Special instructions provided to an AI model that define its behavior, personality, constraints, and role for all subsequent interactions.

A system prompt is a set of instructions provided to an AI model that defines its behavior, personality, knowledge boundaries, and constraints for all subsequent interactions. It's the "programming" of an AI agent — telling it who it is and how to behave.

System prompt components typically include: identity (name, role, organization), personality (tone, communication style, formality level), knowledge scope (what topics to address, what to decline), behavioral rules (specific do's and don'ts), output format (how to structure responses), tool instructions (when and how to use available tools), escalation rules (when to hand off to a human), and example interactions (demonstrating ideal responses).

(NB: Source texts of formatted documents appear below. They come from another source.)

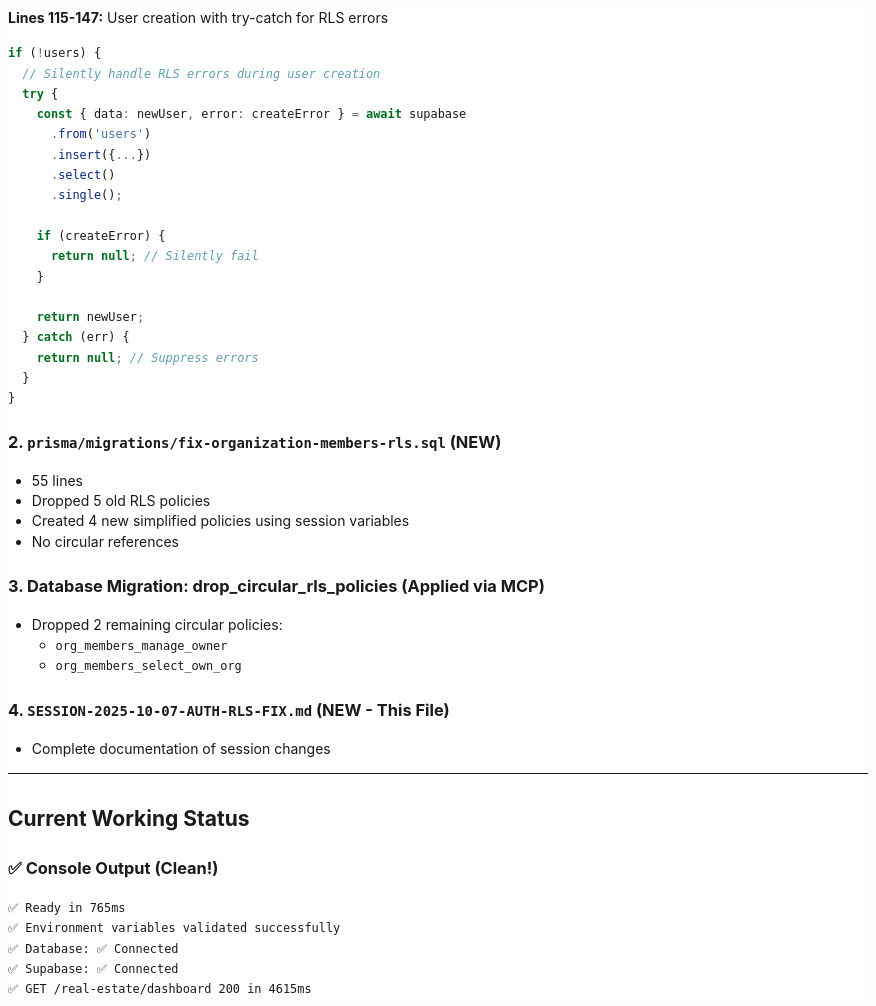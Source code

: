**Lines 115-147:** User creation with try-catch for RLS errors
```typescript
if (!users) {
  // Silently handle RLS errors during user creation
  try {
    const { data: newUser, error: createError } = await supabase
      .from('users')
      .insert({...})
      .select()
      .single();

    if (createError) {
      return null; // Silently fail
    }

    return newUser;
  } catch (err) {
    return null; // Suppress errors
  }
}
```

### 2. `prisma/migrations/fix-organization-members-rls.sql` (NEW)
- 55 lines
- Dropped 5 old RLS policies
- Created 4 new simplified policies using session variables
- No circular references

### 3. Database Migration: drop_circular_rls_policies (Applied via MCP)
- Dropped 2 remaining circular policies:
  - `org_members_manage_owner`
  - `org_members_select_own_org`

### 4. `SESSION-2025-10-07-AUTH-RLS-FIX.md` (NEW - This File)
- Complete documentation of session changes

---

## Current Working Status

### ✅ Console Output (Clean!)
```bash
✅ Ready in 765ms
✅ Environment variables validated successfully
✅ Database: ✅ Connected
✅ Supabase: ✅ Connected
✅ GET /real-estate/dashboard 200 in 4615ms
```
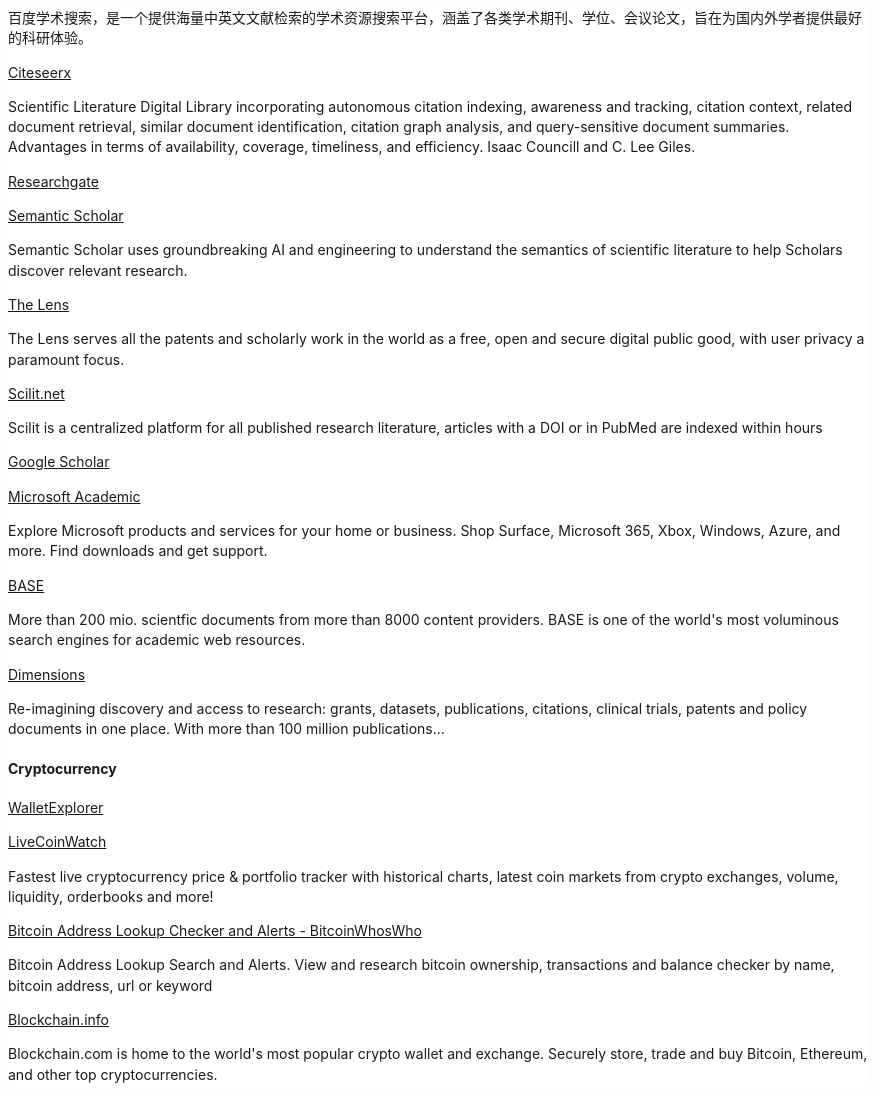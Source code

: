 百度学术搜索，是一个提供海量中英文文献检索的学术资源搜索平台，涵盖了各类学术期刊、学位、会议论文，旨在为国内外学者提供最好的科研体验。

[Citeseerx](https://citeseerx.ist.psu.edu/index;jsessionid=619038F42B97B7B14D3D7D1EF8BA289B)

Scientific Literature Digital Library incorporating autonomous citation indexing, awareness and tracking, citation context, related document retrieval, similar document identification, citation graph analysis, and query-sensitive document summaries. Advantages in terms of availability, coverage, timeliness, and efficiency. Isaac Councill and C. Lee Giles.

[Researchgate](https://www.researchgate.net/search/publication?q=)

[Semantic Scholar](https://www.semanticscholar.org)

Semantic Scholar uses groundbreaking AI and engineering to understand the semantics of scientific literature to help Scholars discover relevant research.

[The Lens](https://www.lens.org)

The Lens serves all the patents and scholarly work in the world as a free, open and secure digital public good, with user privacy a paramount focus.

[Scilit.net](https://www.scilit.net)

Scilit is a centralized platform for all published research literature, articles with a DOI or in PubMed are indexed within hours

[Google Scholar](https://scholar.google.com/schhp?as_sdt=0%2C5&hl=en)

[Microsoft Academic](https://academic.microsoft.com/home)

Explore Microsoft products and services for your home or business. Shop Surface, Microsoft 365, Xbox, Windows, Azure, and more. Find downloads and get support.

[BASE](https://www.base-search.net)

More than 200 mio. scientfic documents from more than 8000 content providers. BASE is one of the world's most voluminous search engines for academic web resources.

[Dimensions](https://app.dimensions.ai/discover/publication)

Re-imagining discovery and access to research: grants, datasets, publications, citations, clinical trials, patents and policy documents in one place. With more than 100 million publications...

#### Cryptocurrency

[WalletExplorer](https://www.walletexplorer.com)

[LiveCoinWatch](https://www.livecoinwatch.com)

Fastest live cryptocurrency price & portfolio tracker with historical charts, latest coin markets from crypto exchanges, volume, liquidity, orderbooks and more!

[Bitcoin Address Lookup Checker and Alerts - BitcoinWhosWho](https://bitcoinwhoswho.com)

Bitcoin Address Lookup Search and Alerts. View and research bitcoin ownership, transactions and balance checker by name, bitcoin address, url or keyword

[Blockchain.info](https://blockchain.info)

Blockchain.com is home to the world's most popular crypto wallet and exchange. Securely store, trade and buy Bitcoin, Ethereum, and other top cryptocurrencies.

Effective system prompt patterns: be specific (not "be helpful" but "answer questions about our return policy using the knowledge base"), prioritize instructions (most important rules first), use positive framing ("respond in under 100 words" not "don't write long responses"), include examples (showing desired behavior), handle edge cases (what to do when uncertain), and set clear boundaries (explicit lists of off-topic subjects).

System prompt security considerations: don't put secrets in system prompts (they can be extracted via prompt injection), use defense-in-depth (multiple layers of instruction), and test against adversarial inputs.

On platforms like Chipp, the system prompt is configured through the agent setup interface. Builders don't need to write raw prompts — they configure personality, instructions, and boundaries through structured forms that generate an optimized system prompt behind the scenes.